-- Recorded data --
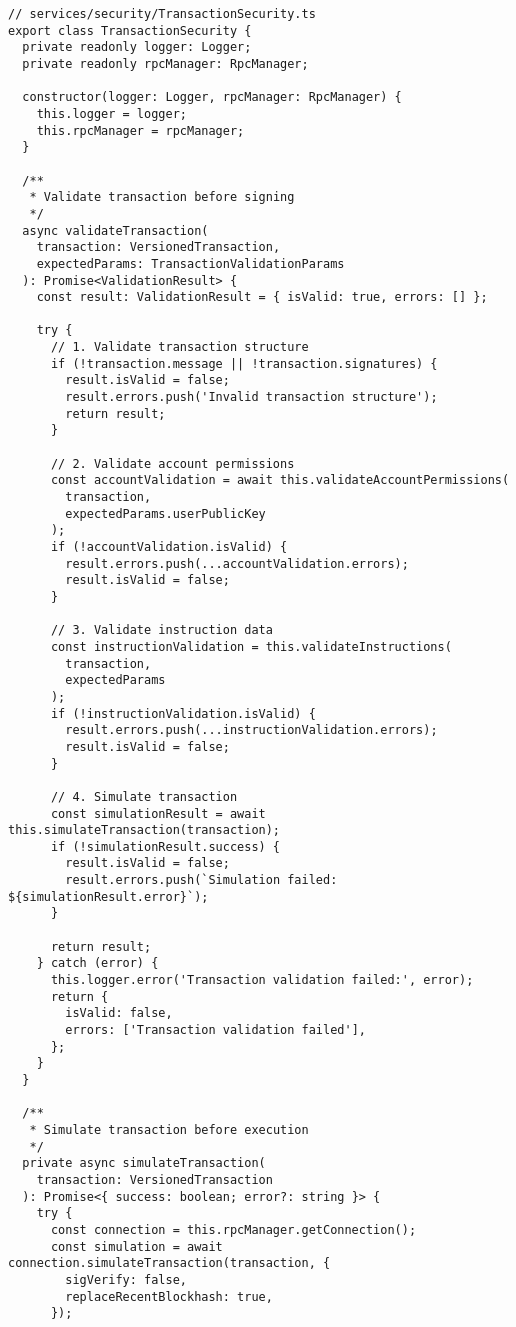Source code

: \documentclass[11pt,a4paper]{article}
\begin{document}
\begin{lstlisting}[style=typescript, caption=Secure Transaction Handling]
// services/security/TransactionSecurity.ts
export class TransactionSecurity {
  private readonly logger: Logger;
  private readonly rpcManager: RpcManager;
  
  constructor(logger: Logger, rpcManager: RpcManager) {
    this.logger = logger;
    this.rpcManager = rpcManager;
  }
  
  /**
   * Validate transaction before signing
   */
  async validateTransaction(
    transaction: VersionedTransaction,
    expectedParams: TransactionValidationParams
  ): Promise<ValidationResult> {
    const result: ValidationResult = { isValid: true, errors: [] };
    
    try {
      // 1. Validate transaction structure
      if (!transaction.message || !transaction.signatures) {
        result.isValid = false;
        result.errors.push('Invalid transaction structure');
        return result;
      }
      
      // 2. Validate account permissions
      const accountValidation = await this.validateAccountPermissions(
        transaction,
        expectedParams.userPublicKey
      );
      if (!accountValidation.isValid) {
        result.errors.push(...accountValidation.errors);
        result.isValid = false;
      }
      
      // 3. Validate instruction data
      const instructionValidation = this.validateInstructions(
        transaction,
        expectedParams
      );
      if (!instructionValidation.isValid) {
        result.errors.push(...instructionValidation.errors);
        result.isValid = false;
      }
      
      // 4. Simulate transaction
      const simulationResult = await this.simulateTransaction(transaction);
      if (!simulationResult.success) {
        result.isValid = false;
        result.errors.push(`Simulation failed: ${simulationResult.error}`);
      }
      
      return result;
    } catch (error) {
      this.logger.error('Transaction validation failed:', error);
      return {
        isValid: false,
        errors: ['Transaction validation failed'],
      };
    }
  }
  
  /**
   * Simulate transaction before execution
   */
  private async simulateTransaction(
    transaction: VersionedTransaction
  ): Promise<{ success: boolean; error?: string }> {
    try {
      const connection = this.rpcManager.getConnection();
      const simulation = await connection.simulateTransaction(transaction, {
        sigVerify: false,
        replaceRecentBlockhash: true,
      });
      

\end{lstlisting}
\end{document}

-- Required action --
Reproduce all of the material above word for word. Omit the pictures.

-- Task answer --
Source code

: \documentclass[11pt,a4paper]{article}
\begin{document}
\begin{lstlisting}[style=typescript, caption=Secure Transaction Handling]
// services/security/TransactionSecurity.ts
export class TransactionSecurity {
  private readonly logger: Logger;
  private readonly rpcManager: RpcManager;
  
  constructor(logger: Logger, rpcManager: RpcManager) {
    this.logger = logger;
    this.rpcManager = rpcManager;
  }
  
  /**
   * Validate transaction before signing
   */
  async validateTransaction(
    transaction: VersionedTransaction,
    expectedParams: TransactionValidationParams
  ): Promise<ValidationResult> {
    const result: ValidationResult = { isValid: true, errors: [] };
    
    try {
      // 1. Validate transaction structure
      if (!transaction.message || !transaction.signatures) {
        result.isValid = false;
        result.errors.push('Invalid transaction structure');
        return result;
      }
      
      // 2. Validate account permissions
      const accountValidation = await this.validateAccountPermissions(
        transaction,
        expectedParams.userPublicKey
      );
      if (!accountValidation.isValid) {
        result.errors.push(...accountValidation.errors);
        result.isValid = false;
      }
      
      // 3. Validate instruction data
      const instructionValidation = this.validateInstructions(
        transaction,
        expectedParams
      );
      if (!instructionValidation.isValid) {
        result.errors.push(...instructionValidation.errors);
        result.isValid = false;
      }
      
      // 4. Simulate transaction
      const simulationResult = await this.simulateTransaction(transaction);
      if (!simulationResult.success) {
        result.isValid = false;
        result.errors.push(`Simulation failed: ${simulationResult.error}`);
      }
      
      return result;
    } catch (error) {
      this.logger.error('Transaction validation failed:', error);
      return {
        isValid: false,
        errors: ['Transaction validation failed'],
      };
    }
  }
  
  /**
   * Simulate transaction before execution
   */
  private async simulateTransaction(
    transaction: VersionedTransaction
  ): Promise<{ success: boolean; error?: string }> {
    try {
      const connection = this.rpcManager.getConnection();
      const simulation = await connection.simulateTransaction(transaction, {
        sigVerify: false,
        replaceRecentBlockhash: true,
      });
      

\end{lstlisting}
\end{document}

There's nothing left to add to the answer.